J’écris de Barcelone, le siège de la révolution espagnole. Si j’avais jamais cru, même un instant, l’explication des dirigeants soviétiques que la liberté politique était impossible pendant une période révolutionnaire, mon séjour en Espagne, m’aurait totalement détrompée ! L’Espagne aussi est aux prises avec une guerre civile sanglante, elle est entourée d’ennemis, à l’intérieur et à l’extérieur. Non, pas seulement par des ennemis fascistes, mais par toutes sortes d’adversaires politiques, qui sont plus acharnés contre l’anarcho-syndicalisme et l’anarchisme, sous le nom de la CNT et de la FAI, qu’ils ne le sont contre le fascisme. Néanmoins, malgré le danger qui menace la révolution espagnole, qui rôde à chaque coin de rue de chaque ville, malgré l’impérative nécessité de concentrer toutes les forces pour gagner la guerre contre le fascisme, il est surprenant de trouver ici plus de liberté politique que n’en ont jamais rêvé Lénine et ses camarades.

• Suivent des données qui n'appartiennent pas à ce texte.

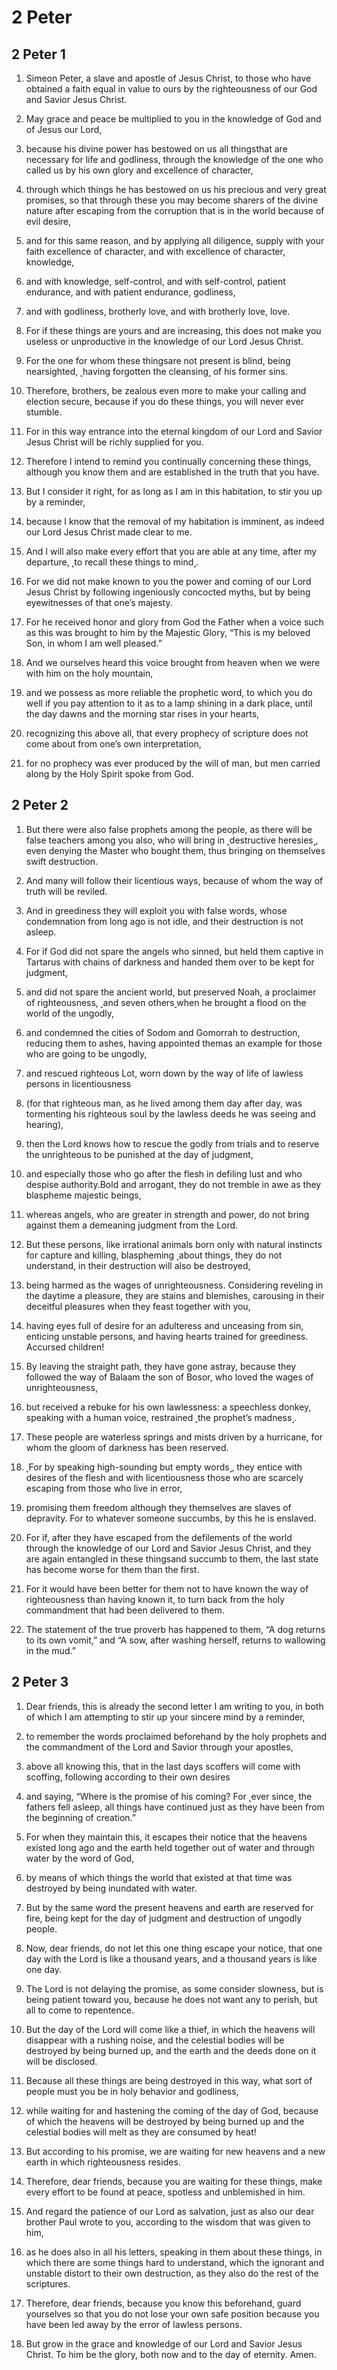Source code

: # 2 Peter

## 2 Peter 1

1. Simeon Peter, a slave and apostle of Jesus Christ, to those who have obtained a faith equal in value to ours by the righteousness of our God and Savior Jesus Christ.

2. May grace and peace be multiplied to you in the knowledge of God and of Jesus our Lord,

3. because his divine power has bestowed on us all thingsthat are necessary for life and godliness, through the knowledge of the one who called us by his own glory and excellence of character,

4. through which things he has bestowed on us his precious and very great promises, so that through these you may become sharers of the divine nature after escaping from the corruption that is in the world because of evil desire,

5. and for this same reason, and by applying all diligence, supply with your faith excellence of character, and with excellence of character, knowledge,

6. and with knowledge, self-control, and with self-control, patient endurance, and with patient endurance, godliness,

7. and with godliness, brotherly love, and with brotherly love, love.

8. For if these things are yours and are increasing, this does not make you useless or unproductive in the knowledge of our Lord Jesus Christ.

9. For the one for whom these thingsare not present is blind, being nearsighted, ˻having forgotten the cleansing˼ of his former sins.

10. Therefore, brothers, be zealous even more to make your calling and election secure, because if you do these things, you will never ever stumble.

11. For in this way entrance into the eternal kingdom of our Lord and Savior Jesus Christ will be richly supplied for you.

12. Therefore I intend to remind you continually concerning these things, although you know them and are established in the truth that you have.

13. But I consider it right, for as long as I am in this habitation, to stir you up by a reminder,

14. because I know that the removal of my habitation is imminent, as indeed our Lord Jesus Christ made clear to me.

15. And I will also make every effort that you are able at any time, after my departure, ˻to recall these things to mind˼.

16. For we did not make known to you the power and coming of our Lord Jesus Christ by following ingeniously concocted myths, but by being eyewitnesses of that one’s majesty.

17. For he received honor and glory from God the Father when a voice such as this was brought to him by the Majestic Glory, “This is my beloved Son, in whom I am well pleased.”

18. And we ourselves heard this voice brought from heaven when we were with him on the holy mountain,

19. and we possess as more reliable the prophetic word, to which you do well if you pay attention to it as to a lamp shining in a dark place, until the day dawns and the morning star rises in your hearts,

20. recognizing this above all, that every prophecy of scripture does not come about from one’s own interpretation,

21. for no prophecy was ever produced by the will of man, but men carried along by the Holy Spirit spoke from God.

## 2 Peter 2

1. But there were also false prophets among the people, as there will be false teachers among you also, who will bring in ˻destructive heresies˼, even denying the Master who bought them, thus bringing on themselves swift destruction.

2. And many will follow their licentious ways, because of whom the way of truth will be reviled.

3. And in greediness they will exploit you with false words, whose condemnation from long ago is not idle, and their destruction is not asleep.

4. For if God did not spare the angels who sinned, but held them captive in Tartarus with chains of darkness and handed them over to be kept for judgment,

5. and did not spare the ancient world, but preserved Noah, a proclaimer of righteousness, ˻and seven others˼when he brought a flood on the world of the ungodly,

6. and condemned the cities of Sodom and Gomorrah to destruction, reducing them to ashes, having appointed themas an example for those who are going to be ungodly,

7. and rescued righteous Lot, worn down by the way of life of lawless persons in licentiousness

8. (for that righteous man, as he lived among them day after day, was tormenting his righteous soul by the lawless deeds he was seeing and hearing),

9. then the Lord knows how to rescue the godly from trials and to reserve the unrighteous to be punished at the day of judgment,

10. and especially those who go after the flesh in defiling lust and who despise authority.Bold and arrogant, they do not tremble in awe as they blaspheme majestic beings,

11. whereas angels, who are greater in strength and power, do not bring against them a demeaning judgment from the Lord.

12. But these persons, like irrational animals born only with natural instincts for capture and killing, blaspheming ˻about things˼ they do not understand, in their destruction will also be destroyed,

13. being harmed as the wages of unrighteousness. Considering reveling in the daytime a pleasure, they are stains and blemishes, carousing in their deceitful pleasures when they feast together with you,

14. having eyes full of desire for an adulteress and unceasing from sin, enticing unstable persons, and having hearts trained for greediness. Accursed children!

15. By leaving the straight path, they have gone astray, because they followed the way of Balaam the son of Bosor, who loved the wages of unrighteousness,

16. but received a rebuke for his own lawlessness: a speechless donkey, speaking with a human voice, restrained ˻the prophet’s madness˼.

17. These people are waterless springs and mists driven by a hurricane, for whom the gloom of darkness has been reserved.

18. ˻For by speaking high-sounding but empty words˼, they entice with desires of the flesh and with licentiousness those who are scarcely escaping from those who live in error,

19. promising them freedom although they themselves are slaves of depravity. For to whatever someone succumbs, by this he is enslaved.

20. For if, after they have escaped from the defilements of the world through the knowledge of our Lord and Savior Jesus Christ, and they are again entangled in these thingsand succumb to them, the last state has become worse for them than the first.

21. For it would have been better for them not to have known the way of righteousness than having known it, to turn back from the holy commandment that had been delivered to them.

22. The statement of the true proverb has happened to them, “A dog returns to its own vomit,” and “A sow, after washing herself, returns to wallowing in the mud.”

## 2 Peter 3

1. Dear friends, this is already the second letter I am writing to you, in both of which I am attempting to stir up your sincere mind by a reminder,

2. to remember the words proclaimed beforehand by the holy prophets and the commandment of the Lord and Savior through your apostles,

3. above all knowing this, that in the last days scoffers will come with scoffing, following according to their own desires

4. and saying, “Where is the promise of his coming? For ˻ever since˼ the fathers fell asleep, all things have continued just as they have been from the beginning of creation.”

5. For when they maintain this, it escapes their notice that the heavens existed long ago and the earth held together out of water and through water by the word of God,

6. by means of which things the world that existed at that time was destroyed by being inundated with water.

7. But by the same word the present heavens and earth are reserved for fire, being kept for the day of judgment and destruction of ungodly people.

8. Now, dear friends, do not let this one thing escape your notice, that one day with the Lord is like a thousand years, and a thousand years is like one day.

9. The Lord is not delaying the promise, as some consider slowness, but is being patient toward you, because he does not want any to perish, but all to come to repentence.

10. But the day of the Lord will come like a thief, in which the heavens will disappear with a rushing noise, and the celestial bodies will be destroyed by being burned up, and the earth and the deeds done on it will be disclosed.

11. Because all these things are being destroyed in this way, what sort of people must you be in holy behavior and godliness,

12. while waiting for and hastening the coming of the day of God, because of which the heavens will be destroyed by being burned up and the celestial bodies will melt as they are consumed by heat!

13. But according to his promise, we are waiting for new heavens and a new earth in which righteousness resides.

14. Therefore, dear friends, because you are waiting for these things, make every effort to be found at peace, spotless and unblemished in him.

15. And regard the patience of our Lord as salvation, just as also our dear brother Paul wrote to you, according to the wisdom that was given to him,

16. as he does also in all his letters, speaking in them about these things, in which there are some things hard to understand, which the ignorant and unstable distort to their own destruction, as they also do the rest of the scriptures.

17. Therefore, dear friends, because you know this beforehand, guard yourselves so that you do not lose your own safe position because you have been led away by the error of lawless persons.

18. But grow in the grace and knowledge of our Lord and Savior Jesus Christ. To him be the glory, both now and to the day of eternity. Amen.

Bien au contraire, la CNT-FAI, les organisations les plus puissantes en Catalogne, représente l’extrême opposé.Les républicains, les socialistes, les communistes, les trotskistes, tous, en fait, défilent quotidiennement dans les rues, lourdement armés et leurs bannières au vent. Ils ont pris possession des maisons les plus confortables de l’ancienne bourgeoisie. Ils publient allègrement leurs journaux et organisent d’imposants rassemblements, Et pourtant la CNT-FAI n’a pas une seule fois suggéré que ses alliés profitent trop de la tolérance des anarchistes en Catalogne. Autrement dit, nos camarades démontrent qu’ils préféreraient accorder à leurs alliés le même droit à la liberté qu’ils s’accordent à eux-mêmes plutôt que d’établir une dictature et un engrenage politique qui broierait tous leurs opposants.
Oui, 15 années ont passé. D’après les bonnes nouvelles de Russie entendues à la radio, dans la presse communiste et à chaque occasion : « La vie est joueuse et splendide » dans la République. Staline n’a t-il pas inventé ce slogan et n’a t-il pas été répété encore et encore. « La vie est joueuse et splendide. » Pas pour les dizaines de milliers de victimes politiques dans les prisons et les camps de concentration. Des anarchistes, des socialistes, des communistes, des intellectuels, des quantités d’ouvriers et des dizaines de milliers de paysans ignorent tout de la joie et de la splendeur nouvelle proclamée par le Torquemada sur le trône communiste. Leur vie, lorsqu’ils sont encore en vie, s’écoule sans espoir, terne, comme un purgatoire quotidien sans fin.
Une raison de plus pour nous, camarades, et pour tous les libertaires sincères, de continuer à travailler pour les prisonniers politiques en Union Soviétique. Je ne fais pas appel aux libertaires qui crient d’une voix enrouée contre le fascisme et les violences politiques dans leurs propres pays mais qui restent silencieux devant les persécutions continuelles et l’extermination des vrais révolutionnaires en Russie. Leurs sens se sont émoussée. Ils n’entendent donc pas les voix qui s’élèvent vers le ciel venant du cœur et des gorges étouffées des victimes du broyeur politique. Ils ne réalisent pas que leur silence est une sorte de consentement et qu’ils sont donc responsables des agissements de Staline. Ils sont irrécupérables. Mais les libertaires, qui s’opposent à toutes les formes de fascisme et de dictature, peu importe sous quel drapeau, doivent continuer à susciter l’intérêt et la sympathie de l’opinion envers le destin tragique des prisonniers politiques russes.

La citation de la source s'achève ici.